Intent classification and slot labeling are two essential problems in Natural Language Understanding (NLU). In intent classification, the agent needs to detect the intention that the speaker's utterance conveys. For example, when the speaker says "Book a flight from Long Beach to Seattle", the intention is to book a flight ticket. In slot labeling, the agent needs to extract the semantic entities that are related to the intent.

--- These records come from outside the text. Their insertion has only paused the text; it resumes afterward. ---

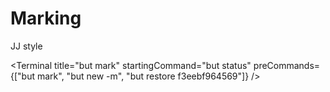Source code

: # Marking

JJ style

<Terminal
  title="but mark"
  startingCommand="but status"
  preCommands={["but mark", "but new -m", "but restore f3eebf964569"]}
/>
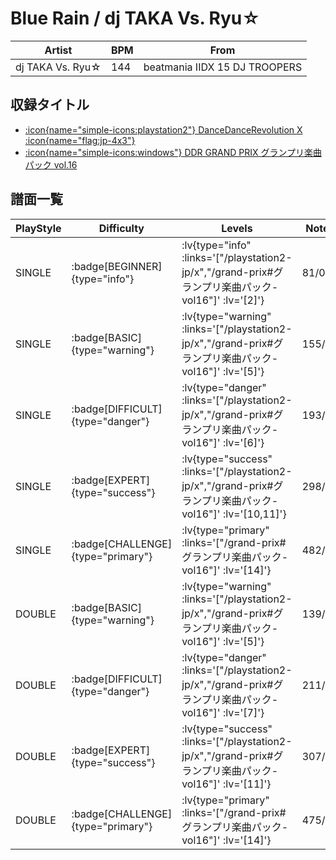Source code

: # Blue Rain / dj TAKA Vs. Ryu☆

|Artist|BPM|From|
|------|---|----|
|dj TAKA Vs. Ryu☆|144|beatmania IIDX 15 DJ TROOPERS|

## 収録タイトル

- [ :icon{name="simple-icons:playstation2"} DanceDanceRevolution X :icon{name="flag:jp-4x3"} ](/playstation2-jp/x)
- [ :icon{name="simple-icons:windows"} DDR GRAND PRIX グランプリ楽曲パック vol.16](/grand-prix#グランプリ楽曲パック-vol16)

## 譜面一覧

|PlayStyle|Difficulty|Levels|Notes|Movie|
|---------|----------|------|-----|-----|
|SINGLE| :badge[BEGINNER]{type="info"} | :lv{type="info" :links='["/playstation2-jp/x","/grand-prix#グランプリ楽曲パック-vol16"]' :lv='[2]'} |81/0||
|SINGLE| :badge[BASIC]{type="warning"} | :lv{type="warning" :links='["/playstation2-jp/x","/grand-prix#グランプリ楽曲パック-vol16"]' :lv='[5]'} |155/11||
|SINGLE| :badge[DIFFICULT]{type="danger"} | :lv{type="danger" :links='["/playstation2-jp/x","/grand-prix#グランプリ楽曲パック-vol16"]' :lv='[6]'} |193/17||
|SINGLE| :badge[EXPERT]{type="success"} | :lv{type="success" :links='["/playstation2-jp/x","/grand-prix#グランプリ楽曲パック-vol16"]' :lv='[10,11]'} |298/16||
|SINGLE| :badge[CHALLENGE]{type="primary"} | :lv{type="primary" :links='["/grand-prix#グランプリ楽曲パック-vol16"]' :lv='[14]'} |482/5||
|DOUBLE| :badge[BASIC]{type="warning"} | :lv{type="warning" :links='["/playstation2-jp/x","/grand-prix#グランプリ楽曲パック-vol16"]' :lv='[5]'} |139/11||
|DOUBLE| :badge[DIFFICULT]{type="danger"} | :lv{type="danger" :links='["/playstation2-jp/x","/grand-prix#グランプリ楽曲パック-vol16"]' :lv='[7]'} |211/18||
|DOUBLE| :badge[EXPERT]{type="success"} | :lv{type="success" :links='["/playstation2-jp/x","/grand-prix#グランプリ楽曲パック-vol16"]' :lv='[11]'} |307/15||
|DOUBLE| :badge[CHALLENGE]{type="primary"} | :lv{type="primary" :links='["/grand-prix#グランプリ楽曲パック-vol16"]' :lv='[14]'} |475/7||
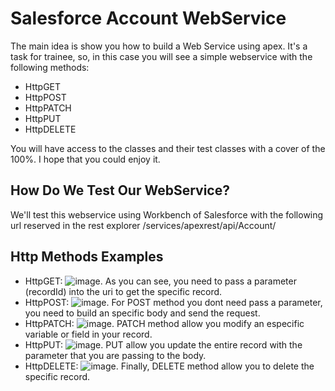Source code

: # Salesforce Account WebService
The main idea is show you how to build a Web Service using apex. It's a task for trainee, so, in this case you will see a simple webservice with the following methods:
- HttpGET
- HttpPOST
- HttpPATCH
- HttpPUT
- HttpDELETE

You will have access to the classes and their test classes with a cover of the 100%. I hope that you could enjoy it.

## How Do We Test Our WebService?

We'll test this webservice using Workbench of Salesforce with the following url reserved in the rest explorer /services/apexrest/api/Account/

## Http Methods Examples

- HttpGET: ![image](https://github.com/LeoM98/Account-WebService/assets/54753222/1c656c27-405b-4fe4-a291-d5e1319875f4). As you can see, you need to pass a parameter (recordId) into the uri to get the specific record.
- HttpPOST: ![image](https://github.com/LeoM98/Account-WebService/assets/54753222/aecb34dc-9b53-455d-99e7-875954c818b9). For POST method you dont need pass a parameter, you need to build an specific body and send the request.
- HttpPATCH: ![image](https://github.com/LeoM98/Account-WebService/assets/54753222/2828433b-5675-4466-b38e-0bfee28a9a55). PATCH method allow you modify an especific variable or field in your record.
- HttpPUT: ![image](https://github.com/LeoM98/Account-WebService/assets/54753222/c2d563d2-f030-4513-a06a-bac0296eb1d6). PUT allow you update the entire record with the parameter that you are passing to the body.
- HttpDELETE: ![image](https://github.com/LeoM98/Account-WebService/assets/54753222/04f77b60-93ec-417f-b525-91f33f84c09c). Finally, DELETE method allow you to delete the specific record.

In our previous example, "Long Beach" and "Seattle" are two semantic constituents related to the flight, i.e., the origin and the destination.
Essentially, intent classification can be viewed as a sequence classification problem and slot labeling can be viewed as a sequence tagging problem similar to Named-entity Recognition (NER). Due to their inner correlation, these two tasks are usually trained jointly with a multi-task objective function.
Here's one example of the ATIS dataset
Sentence | Tags | Intent Label |
---|---|---|
are | O | atis_flight |
there | O | |
any | O | |
flights | O | |
from | O | |
long | B-fromloc.city_name | |
beach | I-fromloc.city_name | |
to | O | |
columbus | B-toloc.city_name | |
on | O | |
wednesday | B-depart_date.day_name | |
april | B-depart_date.month_name | |
sixty | B-depart_date.day_number |
In this example, we demonstrate how to use GluonNLP to build a model to perform joint intent classification and slot labeling. We choose to finetune a pretrained BERT model. We use two datasets ATIS and SNIPS.
mxnet
gluonnlp
seqeval
You may use pip or other tools to install these packages
For the ATIS dataset, use the following command to run the experiment:
python demo.py --gpu 0 --dataset atis
It produces the final slot labeling F1 = 95.83%
and intent classification accuracy = 98.66%
For the SNIPS dataset, use the following command to run the experiment:
python demo.py --gpu 0 --dataset snips
It produces the final slot labeling F1 = 95.76%
and intent classification accuracy = 98.71%
Also, we train the models with three random seeds and report the mean/std
For ATIS
Models | Intent Acc (%) | Slot F1 (%) |
---|---|---|
Intent Gating & self-attention, EMNLP 2018 | 98.77 | 96.52 |
BLSTM-CRF + ELMo, AAAI 2019 | 97.42 | 95.62 |
Joint BERT, Arxiv 2019 | 97.5 | 96.1 |
Ours | 98.66±0.00 | 95.88±0.04 |
For SNIPS
Models | Intent Acc (%) | Slot F1 (%) |
---|---|---|
BLSTM-CRF + ELMo, AAAI 2019 | 99.29 | 93.90 |
Joint BERT, Arxiv 2019 | 98.60 | 97.00 |
Ours | 98.81±0.13 | 95.94±0.10 |